Geçtiğimiz gün büyük bir zelzele felaketi yaşadık. 7,7 ve 7,6 şiddetindeki iki büyük sarsıntıyla, on kentimizde büyük kayıplar verdik. Ailemizi, akrabalarımızı, hiç tanımasak da acısını gönülden paylaştığımız insanları kaybettik ve ne yazık ki kaybediyoruz. Acının olduğu yerde umut da var, birinci sarsıntının üstünden iki günden fazla mühlet geçse de kurtarma çalışmaları sürüyor. Bebeklerin, çocukların kurtarılışlarına şahit oluyoruz. Bu durumda hayati bir değeri olan şu soru geliyor akla: Zelzele anında küçük çocuklarla ne yapmalıyız?
Geçtiğimiz gün dünya tarihinin en büyük felaketlerinden birini yaşadık.
Kaybettiğimiz binlerce can, yitirdiğimiz konutlarımız, hayvan dostlarımız var. Acı asla dinmeyecek.
Tüm zorluklara ve imkansızlıklara karşın süren çalışmalar sonucunda hayatta olan beşerlerle umut doluyoruz.
Depreme küçük çocuğumuzla yakalandığımızla ne yapmalıyız sorusu büyük kıymet taşıyor.
Deprem anında bebeğinizi/küçük çocuğunuzu göğsünüze dayayıp, bir elinizle onu tutarak öteki elinizle de sağlam bir yerden tutunun. Cenin durumu alarak hayat üçgeni oluşturun.
Basit üzere görünmekle birlikte bu bilgilerin tümü hayati bir ehemmiyete sahip.
Deprem anında yetişkin de olsak büyük bir panik yaşamamız kaçınılmaz olduğundan, tüm bu bilgileri uygulamakta zahmet çekebiliriz.
Ne olursa olsun, bakımından sorumlu olduğumuz çocuklarımızın bu anlarda çok daha çaresiz olduğunu unutmamalıyız.

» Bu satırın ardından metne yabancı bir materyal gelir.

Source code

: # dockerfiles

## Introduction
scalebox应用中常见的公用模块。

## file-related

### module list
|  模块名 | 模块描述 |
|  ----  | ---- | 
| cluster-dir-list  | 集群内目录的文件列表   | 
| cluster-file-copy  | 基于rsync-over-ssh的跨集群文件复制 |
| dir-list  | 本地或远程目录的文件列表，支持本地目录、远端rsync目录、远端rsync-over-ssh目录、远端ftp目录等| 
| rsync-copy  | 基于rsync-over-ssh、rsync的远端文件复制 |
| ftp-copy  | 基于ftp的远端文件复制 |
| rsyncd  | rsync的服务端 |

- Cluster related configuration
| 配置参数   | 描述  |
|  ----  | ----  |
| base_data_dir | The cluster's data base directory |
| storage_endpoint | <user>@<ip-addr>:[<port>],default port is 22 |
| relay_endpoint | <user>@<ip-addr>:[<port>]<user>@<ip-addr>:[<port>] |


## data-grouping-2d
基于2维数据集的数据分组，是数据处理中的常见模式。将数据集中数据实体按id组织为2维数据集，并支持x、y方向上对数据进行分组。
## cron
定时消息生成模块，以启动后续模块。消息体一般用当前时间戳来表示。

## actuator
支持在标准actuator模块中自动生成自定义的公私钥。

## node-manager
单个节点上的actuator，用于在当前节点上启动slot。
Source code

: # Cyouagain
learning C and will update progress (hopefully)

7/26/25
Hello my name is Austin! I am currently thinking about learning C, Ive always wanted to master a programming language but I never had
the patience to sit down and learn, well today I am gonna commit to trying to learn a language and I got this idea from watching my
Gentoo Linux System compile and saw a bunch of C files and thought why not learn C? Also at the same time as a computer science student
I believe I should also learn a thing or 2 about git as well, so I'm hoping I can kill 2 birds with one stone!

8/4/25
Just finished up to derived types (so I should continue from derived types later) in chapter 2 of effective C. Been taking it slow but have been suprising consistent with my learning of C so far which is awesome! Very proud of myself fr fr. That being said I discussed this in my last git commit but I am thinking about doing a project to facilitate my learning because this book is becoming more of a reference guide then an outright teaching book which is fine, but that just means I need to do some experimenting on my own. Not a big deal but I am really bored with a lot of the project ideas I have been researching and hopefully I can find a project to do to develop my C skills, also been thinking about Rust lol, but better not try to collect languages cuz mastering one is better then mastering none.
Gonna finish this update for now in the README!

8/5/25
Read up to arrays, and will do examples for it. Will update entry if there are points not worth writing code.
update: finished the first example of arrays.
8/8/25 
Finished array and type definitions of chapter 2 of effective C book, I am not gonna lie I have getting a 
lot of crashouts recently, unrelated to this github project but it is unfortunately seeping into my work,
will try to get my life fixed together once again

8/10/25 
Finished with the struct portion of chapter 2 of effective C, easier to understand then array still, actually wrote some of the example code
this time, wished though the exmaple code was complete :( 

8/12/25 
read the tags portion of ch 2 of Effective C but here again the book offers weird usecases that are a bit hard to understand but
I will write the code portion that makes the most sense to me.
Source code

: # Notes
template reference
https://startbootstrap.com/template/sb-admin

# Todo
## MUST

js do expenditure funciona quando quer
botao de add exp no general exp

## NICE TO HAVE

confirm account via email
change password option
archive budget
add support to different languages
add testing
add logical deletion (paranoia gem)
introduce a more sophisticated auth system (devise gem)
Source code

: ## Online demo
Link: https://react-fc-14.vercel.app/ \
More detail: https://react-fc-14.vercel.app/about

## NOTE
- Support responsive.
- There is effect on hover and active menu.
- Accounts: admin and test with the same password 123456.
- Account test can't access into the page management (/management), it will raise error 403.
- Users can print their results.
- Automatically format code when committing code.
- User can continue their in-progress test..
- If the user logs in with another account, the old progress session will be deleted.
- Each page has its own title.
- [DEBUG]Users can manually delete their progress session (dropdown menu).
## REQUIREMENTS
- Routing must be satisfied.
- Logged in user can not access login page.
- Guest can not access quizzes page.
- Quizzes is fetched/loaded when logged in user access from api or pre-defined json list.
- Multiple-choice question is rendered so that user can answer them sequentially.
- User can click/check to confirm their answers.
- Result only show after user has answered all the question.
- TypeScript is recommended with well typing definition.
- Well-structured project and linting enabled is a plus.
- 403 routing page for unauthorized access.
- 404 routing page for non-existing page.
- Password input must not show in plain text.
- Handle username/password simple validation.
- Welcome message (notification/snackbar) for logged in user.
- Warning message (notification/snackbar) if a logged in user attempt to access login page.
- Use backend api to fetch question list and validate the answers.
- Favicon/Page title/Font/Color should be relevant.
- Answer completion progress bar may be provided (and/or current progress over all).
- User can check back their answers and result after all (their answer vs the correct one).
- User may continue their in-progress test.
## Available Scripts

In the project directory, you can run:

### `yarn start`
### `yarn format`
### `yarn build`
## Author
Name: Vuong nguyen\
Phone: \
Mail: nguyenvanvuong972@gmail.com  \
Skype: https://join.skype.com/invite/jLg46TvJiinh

Onları kendimizi de riske atmadan nasıl koruyacağımızı bilmek büyük kıymet taşıyor.
Tüm bu acıların tekrar yaşanmaması en büyük temennimiz. Fakat yaşadığımız coğrafyayı göz önüne aldığımızda, bu mevzuda ne kadar bilgili olursak tahminen de o kadar inançta kalabiliriz.